RECORDS PROVIDED
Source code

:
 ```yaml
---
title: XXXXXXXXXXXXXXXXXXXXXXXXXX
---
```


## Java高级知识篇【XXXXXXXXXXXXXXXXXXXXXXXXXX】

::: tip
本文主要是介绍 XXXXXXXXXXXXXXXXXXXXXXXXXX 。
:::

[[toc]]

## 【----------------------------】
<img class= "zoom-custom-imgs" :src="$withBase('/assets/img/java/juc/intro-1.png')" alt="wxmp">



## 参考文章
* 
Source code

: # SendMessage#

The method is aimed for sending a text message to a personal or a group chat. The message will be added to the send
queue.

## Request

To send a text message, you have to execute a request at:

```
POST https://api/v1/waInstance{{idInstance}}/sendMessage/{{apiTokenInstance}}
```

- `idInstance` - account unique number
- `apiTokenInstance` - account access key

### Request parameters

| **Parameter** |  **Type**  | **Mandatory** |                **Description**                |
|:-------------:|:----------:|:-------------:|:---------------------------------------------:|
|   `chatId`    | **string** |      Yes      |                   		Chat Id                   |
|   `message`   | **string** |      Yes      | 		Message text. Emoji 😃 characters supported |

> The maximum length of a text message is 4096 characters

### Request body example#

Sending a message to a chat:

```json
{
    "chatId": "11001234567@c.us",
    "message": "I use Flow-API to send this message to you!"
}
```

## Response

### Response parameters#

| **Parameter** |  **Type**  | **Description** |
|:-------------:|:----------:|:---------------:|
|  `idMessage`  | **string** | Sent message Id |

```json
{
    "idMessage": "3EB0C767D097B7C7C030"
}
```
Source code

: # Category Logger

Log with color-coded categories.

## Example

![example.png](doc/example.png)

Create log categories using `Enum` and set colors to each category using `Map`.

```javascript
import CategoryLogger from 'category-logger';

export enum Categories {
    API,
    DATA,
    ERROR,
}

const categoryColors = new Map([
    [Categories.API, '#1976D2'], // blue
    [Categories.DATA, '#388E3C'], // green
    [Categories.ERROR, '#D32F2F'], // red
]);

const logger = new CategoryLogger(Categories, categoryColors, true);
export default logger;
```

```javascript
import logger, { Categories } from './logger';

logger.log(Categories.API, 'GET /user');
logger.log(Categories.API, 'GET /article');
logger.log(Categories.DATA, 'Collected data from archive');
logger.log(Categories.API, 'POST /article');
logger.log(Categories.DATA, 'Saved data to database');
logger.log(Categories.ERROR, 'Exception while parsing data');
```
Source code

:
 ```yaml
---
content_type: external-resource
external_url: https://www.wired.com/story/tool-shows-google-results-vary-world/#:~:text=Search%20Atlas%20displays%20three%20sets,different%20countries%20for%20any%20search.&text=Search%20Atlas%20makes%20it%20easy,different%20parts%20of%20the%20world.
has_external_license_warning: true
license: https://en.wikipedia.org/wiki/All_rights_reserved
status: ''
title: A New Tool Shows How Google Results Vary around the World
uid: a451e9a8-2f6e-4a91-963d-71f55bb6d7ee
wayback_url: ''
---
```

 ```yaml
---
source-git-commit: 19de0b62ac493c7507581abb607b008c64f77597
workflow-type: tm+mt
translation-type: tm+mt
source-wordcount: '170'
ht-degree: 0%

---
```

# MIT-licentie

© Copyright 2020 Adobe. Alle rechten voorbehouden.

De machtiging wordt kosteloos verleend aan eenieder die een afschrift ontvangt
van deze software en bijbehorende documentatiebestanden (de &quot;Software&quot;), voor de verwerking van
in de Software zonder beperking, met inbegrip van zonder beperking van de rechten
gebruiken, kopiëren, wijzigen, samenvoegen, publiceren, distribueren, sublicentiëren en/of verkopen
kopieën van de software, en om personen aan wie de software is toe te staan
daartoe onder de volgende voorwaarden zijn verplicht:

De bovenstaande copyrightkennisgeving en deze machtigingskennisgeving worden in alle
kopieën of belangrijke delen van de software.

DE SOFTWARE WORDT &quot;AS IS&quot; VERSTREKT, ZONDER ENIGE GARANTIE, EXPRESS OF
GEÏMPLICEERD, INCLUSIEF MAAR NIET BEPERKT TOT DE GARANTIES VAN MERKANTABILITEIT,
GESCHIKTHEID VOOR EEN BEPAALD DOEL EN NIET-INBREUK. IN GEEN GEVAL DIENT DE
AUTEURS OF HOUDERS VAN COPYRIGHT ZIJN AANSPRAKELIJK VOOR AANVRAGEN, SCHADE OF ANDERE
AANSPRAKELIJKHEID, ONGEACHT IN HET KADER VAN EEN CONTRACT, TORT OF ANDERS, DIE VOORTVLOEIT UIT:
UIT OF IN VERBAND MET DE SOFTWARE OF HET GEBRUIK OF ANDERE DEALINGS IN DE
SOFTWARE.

THE TASK
Copy out each line of the entries that holds "title".

OUTPUT FOR THIS EXERCISE
title: XXXXXXXXXXXXXXXXXXXXXXXXXX
title: A New Tool Shows How Google Results Vary around the World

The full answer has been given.